[Saved entries]
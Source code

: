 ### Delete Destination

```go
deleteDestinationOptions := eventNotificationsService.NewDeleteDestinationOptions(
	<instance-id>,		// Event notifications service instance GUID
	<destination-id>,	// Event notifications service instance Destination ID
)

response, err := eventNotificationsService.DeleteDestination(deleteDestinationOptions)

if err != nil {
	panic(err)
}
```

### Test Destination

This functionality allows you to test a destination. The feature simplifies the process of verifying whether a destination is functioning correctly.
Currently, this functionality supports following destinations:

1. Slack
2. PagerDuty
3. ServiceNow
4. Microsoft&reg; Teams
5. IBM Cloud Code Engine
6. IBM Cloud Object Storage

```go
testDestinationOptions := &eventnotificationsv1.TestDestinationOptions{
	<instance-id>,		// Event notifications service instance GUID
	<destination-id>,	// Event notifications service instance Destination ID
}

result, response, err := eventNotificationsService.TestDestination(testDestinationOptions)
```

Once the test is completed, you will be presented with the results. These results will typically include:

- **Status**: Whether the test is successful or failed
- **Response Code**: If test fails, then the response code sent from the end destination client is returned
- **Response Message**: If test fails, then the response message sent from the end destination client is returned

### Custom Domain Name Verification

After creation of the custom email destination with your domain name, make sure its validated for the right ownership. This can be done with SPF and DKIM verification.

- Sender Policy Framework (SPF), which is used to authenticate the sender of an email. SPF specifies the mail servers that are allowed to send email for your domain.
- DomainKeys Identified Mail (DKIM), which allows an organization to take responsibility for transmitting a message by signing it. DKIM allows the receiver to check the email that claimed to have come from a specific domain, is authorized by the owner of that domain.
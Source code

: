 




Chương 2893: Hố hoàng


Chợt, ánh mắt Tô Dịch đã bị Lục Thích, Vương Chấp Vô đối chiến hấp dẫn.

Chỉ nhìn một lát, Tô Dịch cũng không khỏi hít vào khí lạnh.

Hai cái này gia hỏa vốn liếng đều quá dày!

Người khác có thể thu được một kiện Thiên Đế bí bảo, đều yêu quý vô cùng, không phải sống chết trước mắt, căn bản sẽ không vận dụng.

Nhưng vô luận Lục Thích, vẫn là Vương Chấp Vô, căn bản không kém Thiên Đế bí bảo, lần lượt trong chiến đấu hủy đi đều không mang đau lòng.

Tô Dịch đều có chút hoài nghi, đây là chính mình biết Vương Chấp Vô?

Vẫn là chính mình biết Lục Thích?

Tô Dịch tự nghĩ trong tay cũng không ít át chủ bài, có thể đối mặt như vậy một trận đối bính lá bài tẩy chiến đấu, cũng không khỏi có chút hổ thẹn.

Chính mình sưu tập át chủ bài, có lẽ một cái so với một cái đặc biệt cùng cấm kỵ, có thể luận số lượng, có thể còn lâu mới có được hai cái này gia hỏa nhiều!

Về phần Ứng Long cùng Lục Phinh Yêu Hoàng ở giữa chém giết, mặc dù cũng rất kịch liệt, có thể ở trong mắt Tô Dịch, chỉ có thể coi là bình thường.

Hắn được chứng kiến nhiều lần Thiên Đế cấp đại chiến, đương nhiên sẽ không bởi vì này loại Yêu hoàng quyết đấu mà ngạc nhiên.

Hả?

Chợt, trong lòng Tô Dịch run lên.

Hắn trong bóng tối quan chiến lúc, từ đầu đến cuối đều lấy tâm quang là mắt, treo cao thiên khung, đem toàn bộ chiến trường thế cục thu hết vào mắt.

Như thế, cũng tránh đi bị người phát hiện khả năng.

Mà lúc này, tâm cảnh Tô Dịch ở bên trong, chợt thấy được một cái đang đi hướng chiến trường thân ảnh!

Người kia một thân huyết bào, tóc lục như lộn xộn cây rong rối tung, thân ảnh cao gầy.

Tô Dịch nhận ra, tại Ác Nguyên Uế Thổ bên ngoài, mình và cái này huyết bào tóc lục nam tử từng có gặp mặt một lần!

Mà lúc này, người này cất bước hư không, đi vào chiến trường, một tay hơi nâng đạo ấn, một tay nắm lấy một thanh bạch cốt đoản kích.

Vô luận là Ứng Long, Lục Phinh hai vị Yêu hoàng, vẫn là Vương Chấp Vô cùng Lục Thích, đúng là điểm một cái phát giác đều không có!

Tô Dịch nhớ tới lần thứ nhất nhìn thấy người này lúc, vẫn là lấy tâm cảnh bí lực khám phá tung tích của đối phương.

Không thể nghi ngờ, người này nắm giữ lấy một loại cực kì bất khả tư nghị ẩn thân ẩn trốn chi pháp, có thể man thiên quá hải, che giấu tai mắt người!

### REQUIRED ACTION
Set down all the data exactly as given.

### EXERCISE RESPONSE
Source code

: ### Delete Destination

```go
deleteDestinationOptions := eventNotificationsService.NewDeleteDestinationOptions(
	<instance-id>,		// Event notifications service instance GUID
	<destination-id>,	// Event notifications service instance Destination ID
)

response, err := eventNotificationsService.DeleteDestination(deleteDestinationOptions)

if err != nil {
	panic(err)
}
```

### Test Destination

This functionality allows you to test a destination. The feature simplifies the process of verifying whether a destination is functioning correctly.
Currently, this functionality supports following destinations:

1. Slack
2. PagerDuty
3. ServiceNow
4. Microsoft&reg; Teams
5. IBM Cloud Code Engine
6. IBM Cloud Object Storage

```go
testDestinationOptions := &eventnotificationsv1.TestDestinationOptions{
	<instance-id>,		// Event notifications service instance GUID
	<destination-id>,	// Event notifications service instance Destination ID
}

result, response, err := eventNotificationsService.TestDestination(testDestinationOptions)
```

Once the test is completed, you will be presented with the results. These results will typically include:

- **Status**: Whether the test is successful or failed
- **Response Code**: If test fails, then the response code sent from the end destination client is returned
- **Response Message**: If test fails, then the response message sent from the end destination client is returned

### Custom Domain Name Verification

After creation of the custom email destination with your domain name, make sure its validated for the right ownership. This can be done with SPF and DKIM verification.

- Sender Policy Framework (SPF), which is used to authenticate the sender of an email. SPF specifies the mail servers that are allowed to send email for your domain.
- DomainKeys Identified Mail (DKIM), which allows an organization to take responsibility for transmitting a message by signing it. DKIM allows the receiver to check the email that claimed to have come from a specific domain, is authorized by the owner of that domain.
Source code

: 




Chương 2893: Hố hoàng


Chợt, ánh mắt Tô Dịch đã bị Lục Thích, Vương Chấp Vô đối chiến hấp dẫn.

Chỉ nhìn một lát, Tô Dịch cũng không khỏi hít vào khí lạnh.

Hai cái này gia hỏa vốn liếng đều quá dày!

Người khác có thể thu được một kiện Thiên Đế bí bảo, đều yêu quý vô cùng, không phải sống chết trước mắt, căn bản sẽ không vận dụng.

Nhưng vô luận Lục Thích, vẫn là Vương Chấp Vô, căn bản không kém Thiên Đế bí bảo, lần lượt trong chiến đấu hủy đi đều không mang đau lòng.

Tô Dịch đều có chút hoài nghi, đây là chính mình biết Vương Chấp Vô?

Vẫn là chính mình biết Lục Thích?

Tô Dịch tự nghĩ trong tay cũng không ít át chủ bài, có thể đối mặt như vậy một trận đối bính lá bài tẩy chiến đấu, cũng không khỏi có chút hổ thẹn.

Chính mình sưu tập át chủ bài, có lẽ một cái so với một cái đặc biệt cùng cấm kỵ, có thể luận số lượng, có thể còn lâu mới có được hai cái này gia hỏa nhiều!

Về phần Ứng Long cùng Lục Phinh Yêu Hoàng ở giữa chém giết, mặc dù cũng rất kịch liệt, có thể ở trong mắt Tô Dịch, chỉ có thể coi là bình thường.

Hắn được chứng kiến nhiều lần Thiên Đế cấp đại chiến, đương nhiên sẽ không bởi vì này loại Yêu hoàng quyết đấu mà ngạc nhiên.

Hả?

Chợt, trong lòng Tô Dịch run lên.

Hắn trong bóng tối quan chiến lúc, từ đầu đến cuối đều lấy tâm quang là mắt, treo cao thiên khung, đem toàn bộ chiến trường thế cục thu hết vào mắt.

Như thế, cũng tránh đi bị người phát hiện khả năng.

Mà lúc này, tâm cảnh Tô Dịch ở bên trong, chợt thấy được một cái đang đi hướng chiến trường thân ảnh!

Người kia một thân huyết bào, tóc lục như lộn xộn cây rong rối tung, thân ảnh cao gầy.

Tô Dịch nhận ra, tại Ác Nguyên Uế Thổ bên ngoài, mình và cái này huyết bào tóc lục nam tử từng có gặp mặt một lần!

Mà lúc này, người này cất bước hư không, đi vào chiến trường, một tay hơi nâng đạo ấn, một tay nắm lấy một thanh bạch cốt đoản kích.

Vô luận là Ứng Long, Lục Phinh hai vị Yêu hoàng, vẫn là Vương Chấp Vô cùng Lục Thích, đúng là điểm một cái phát giác đều không có!

Tô Dịch nhớ tới lần thứ nhất nhìn thấy người này lúc, vẫn là lấy tâm cảnh bí lực khám phá tung tích của đối phương.

Không thể nghi ngờ, người này nắm giữ lấy một loại cực kì bất khả tư nghị ẩn thân ẩn trốn chi pháp, có thể man thiên quá hải, che giấu tai mắt người!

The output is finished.